Derrida’s concerns flow from a consideration of several issues:
1. A desire to contribute to the re-valuation of all western values,
built on the 18th century Kantian critique of reason, and carried
forward to the 19th century, in its more radical implications, by
Kierkegaard and Nietzsche.
2. An assertion that texts outlive their authors, and become part of a
set of cultural habits equal to, if not surpassing, the importance of
authorial intent.
3. A re-valuation of certain classic western dialectics: poetry vs.
philosophy, reason vs. revelation, structure vs. creativity, episteme
vs. techne, etc.
To this end, Derrida follows a long line of modern philosophers
beginning with Kierkegaard, who look backwards to Plato and his
influence on the western metaphysical tradition. Like Nietzsche, Derrida
suspects Plato of dissimulation in the service of a political project.
That project being the education, through critical reflections, of a
class of citizens more strategically positioned to influence the polis.

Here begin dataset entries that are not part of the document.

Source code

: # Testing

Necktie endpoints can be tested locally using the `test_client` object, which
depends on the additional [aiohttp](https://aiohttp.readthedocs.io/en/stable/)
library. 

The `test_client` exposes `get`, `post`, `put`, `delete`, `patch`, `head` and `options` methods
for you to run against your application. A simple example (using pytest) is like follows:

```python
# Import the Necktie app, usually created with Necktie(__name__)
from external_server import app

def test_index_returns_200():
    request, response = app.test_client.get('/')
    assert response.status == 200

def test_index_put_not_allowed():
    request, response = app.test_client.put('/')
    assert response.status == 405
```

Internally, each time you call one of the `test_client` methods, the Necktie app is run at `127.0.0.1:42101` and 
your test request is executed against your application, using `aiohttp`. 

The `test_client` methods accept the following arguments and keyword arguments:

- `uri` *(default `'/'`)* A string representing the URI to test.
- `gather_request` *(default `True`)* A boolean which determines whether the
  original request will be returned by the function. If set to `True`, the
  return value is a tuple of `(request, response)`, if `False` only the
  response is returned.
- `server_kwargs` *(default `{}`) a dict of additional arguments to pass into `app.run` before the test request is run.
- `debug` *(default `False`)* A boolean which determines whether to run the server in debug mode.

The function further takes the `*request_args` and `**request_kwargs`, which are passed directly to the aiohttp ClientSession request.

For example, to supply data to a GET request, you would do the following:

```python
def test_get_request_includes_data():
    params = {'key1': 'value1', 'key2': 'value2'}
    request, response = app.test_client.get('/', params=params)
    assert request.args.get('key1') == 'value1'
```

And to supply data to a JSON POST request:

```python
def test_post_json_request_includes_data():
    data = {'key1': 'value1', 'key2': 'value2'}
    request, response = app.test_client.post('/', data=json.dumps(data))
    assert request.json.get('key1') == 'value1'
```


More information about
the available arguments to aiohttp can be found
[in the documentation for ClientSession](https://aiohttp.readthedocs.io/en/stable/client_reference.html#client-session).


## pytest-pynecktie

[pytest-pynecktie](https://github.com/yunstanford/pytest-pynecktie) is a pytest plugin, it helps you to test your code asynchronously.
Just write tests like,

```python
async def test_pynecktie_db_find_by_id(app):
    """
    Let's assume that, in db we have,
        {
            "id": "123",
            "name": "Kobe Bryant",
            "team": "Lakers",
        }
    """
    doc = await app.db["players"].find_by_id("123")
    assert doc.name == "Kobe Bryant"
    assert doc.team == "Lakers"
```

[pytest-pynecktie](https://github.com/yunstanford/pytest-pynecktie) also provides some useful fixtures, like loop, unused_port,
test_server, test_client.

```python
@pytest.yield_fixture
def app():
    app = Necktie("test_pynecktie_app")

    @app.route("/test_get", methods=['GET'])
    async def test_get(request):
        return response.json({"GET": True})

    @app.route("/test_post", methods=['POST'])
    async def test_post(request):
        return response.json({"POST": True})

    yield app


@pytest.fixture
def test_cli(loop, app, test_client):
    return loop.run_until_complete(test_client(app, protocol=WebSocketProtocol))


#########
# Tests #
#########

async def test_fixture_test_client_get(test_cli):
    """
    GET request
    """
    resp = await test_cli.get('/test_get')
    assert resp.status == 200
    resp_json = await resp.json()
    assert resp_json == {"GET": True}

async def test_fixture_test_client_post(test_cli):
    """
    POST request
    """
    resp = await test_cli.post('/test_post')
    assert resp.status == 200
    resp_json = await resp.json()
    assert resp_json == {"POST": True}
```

However, like Nietzsche, Derrida is not satisfied merely with such a
political interpretation of Plato, because of the particular dilemma
modern humans find themselves stuck in. His Platonic reflections are
inseparably part of his critique of modernity, hence the attempt to be
something beyond the modern, because of this Nietzschian sense that the
modern has lost its way and become mired in nihilism.